Moderatörlüğünü Zeynep Altıok Akatlı’nın yaptığı panel-forum Murat Yüksel’in yönetmenliğini yaptığı “Jeotermal Yetti Gari” başlıklı belgesel ile başladı. Katılımın yoğun olduğu panelde Halk Sağlığı Uzmanı Prof. Dr. Ali Osman Karababa, Elektrik Mühendisi Cevat Uçman, Ziraat Mühendisi Ferdan Çiftçi, Elektrik Mühendisi Tayfun Öngüner, Salihli Çevre Derneği Başkanı Avukat Seçil Ege konuşmacı olarak yer aldılar. Panele sivil toplum temsilcileri, çevre örgütleri ve çok sayıda çevreci büyük ilgi gösterdi. Panelin en önemli konukları ise Aydın Merkez ilçe Efeler’den gelen jeotermal yüzünden tarım alanlarını kaybeden ve üretim yapamayan Kızılcaköy’lülerdi.
“YAŞAMI CİDDİYE ALMAK ZORUNDAYIZ”
İBB Başkanı Tunç Soyer, “Doğa hastaysa biz de hastayız, iyiyse biz de iyiyiz. Bizim dışarıdaki ağaçtan bir farkımız yok çünkü doğanın bir parçasıyız. Doğanın bu şekilde tahrip edilmesine, istendiği gibi kullanılacağı düşüncesine tepki vermek zorundayız. Bugün Jeotermal başlığı altında, yarın taş ocaklarında, evvelsi gün İstanbul’da kanalda hep aynı konunun tarafındayız. Çünkü yaşamı ciddiye almak zorundayız” dedi.

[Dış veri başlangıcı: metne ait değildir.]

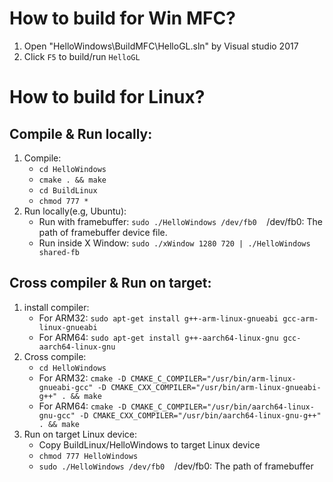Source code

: # How to build for Win MFC?
1. Open "HelloWindows\BuildMFC\HelloGL.sln" by Visual studio 2017
2. Click `F5` to build/run `HelloGL`

# How to build for Linux?
## Compile & Run locally:
1. Compile:
    - `cd HelloWindows`
    - `cmake . && make`
    - `cd BuildLinux`
    - `chmod 777 *`
2. Run locally(e.g, Ubuntu):
    - Run with framebuffer: `sudo ./HelloWindows /dev/fb0`&nbsp;&nbsp;&nbsp;&nbsp;/dev/fb0: The path of framebuffer device file.
    - Run inside X Window: `sudo ./xWindow 1280 720 | ./HelloWindows shared-fb`

## Cross compiler & Run on target:
1. install compiler:
    - For ARM32: `sudo apt-get install g++-arm-linux-gnueabi gcc-arm-linux-gnueabi`
    - For ARM64: `sudo apt-get install g++-aarch64-linux-gnu gcc-aarch64-linux-gnu`
2. Cross compile:
    - `cd HelloWindows`
    - For ARM32: `cmake -D CMAKE_C_COMPILER="/usr/bin/arm-linux-gnueabi-gcc" -D CMAKE_CXX_COMPILER="/usr/bin/arm-linux-gnueabi-g++" . && make`
    - For ARM64: `cmake -D CMAKE_C_COMPILER="/usr/bin/aarch64-linux-gnu-gcc" -D CMAKE_CXX_COMPILER="/usr/bin/aarch64-linux-gnu-g++" . && make`
3. Run on target Linux device:
    - Copy BuildLinux/HelloWindows to target Linux device
    - `chmod 777 HelloWindows`
    - `sudo ./HelloWindows /dev/fb0`&nbsp;&nbsp;&nbsp;&nbsp;/dev/fb0: The path of framebuffer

“YANLARINDA OLMAYA DEVAM EDECEĞİM”
Efeler’de JES’lerin yarattığı etkinin bilindiğinden çok daha vahim sonuçlar ortaya çıkarttığını ifade eden Efeler Belediye Başkanı M. Fatih Atay, “Kızılcaköy’lü kardeşlerime sonsuz şükranlarımı sunuyorum. Önceden de söz vermiştim, şimdi de yineliyorum; bu yanlış jeotermallerden kurtulana kadar yanlarında olmaya devam edeceğim. Biz Efeler’de çevre kirliliğine ve doğanın tahribatına dikkat çekmek amacıyla ‘Çevre Film Günleri’ düzenledik. Dünyanın birçok yerinden yönetmenlerimiz geldi. Çalışmalarının ardından zararın ne boyutta olduğunu görünce hayrete kapıldılar. Efeler’de durum o kadar kötü ki, vatandaşlarımız yaşamları boyunca gelir elde ettikleri topraklarını kaybediyorlar” dedi.
Atay sözlerini şu şekilde sürdürdü:
“Zararlı olan bütün jeotermallerin karşısındayız. Bu direniş biterse ve yenilirsek öleceğiz. Zeytinlikler ve incir ağaçları jeotermaller gelene kadar sağlıklıydı. Sonrasında doğanın sağlığı bozulduysa, sahip çıkmak için direnmek zorundayız. Enerjiyi her yerde üretebilirsiniz ama inciri her yerde yetiştiremezsiniz. Doğaya salınan gazların içerisinde en zehirlisi hidrojen sülfür. Belediye meclis kararıyla ölçüm cihaz aldık. Bu cihaz ile ölçüm yapacağız ve halkımız yaşamlarının bu gazlardan dolayı ne kadar etkilendiğini öğrenecek. Birkaç hafta içerisinde de vatandaşlarımız bu bilgiye erişebilecekler.”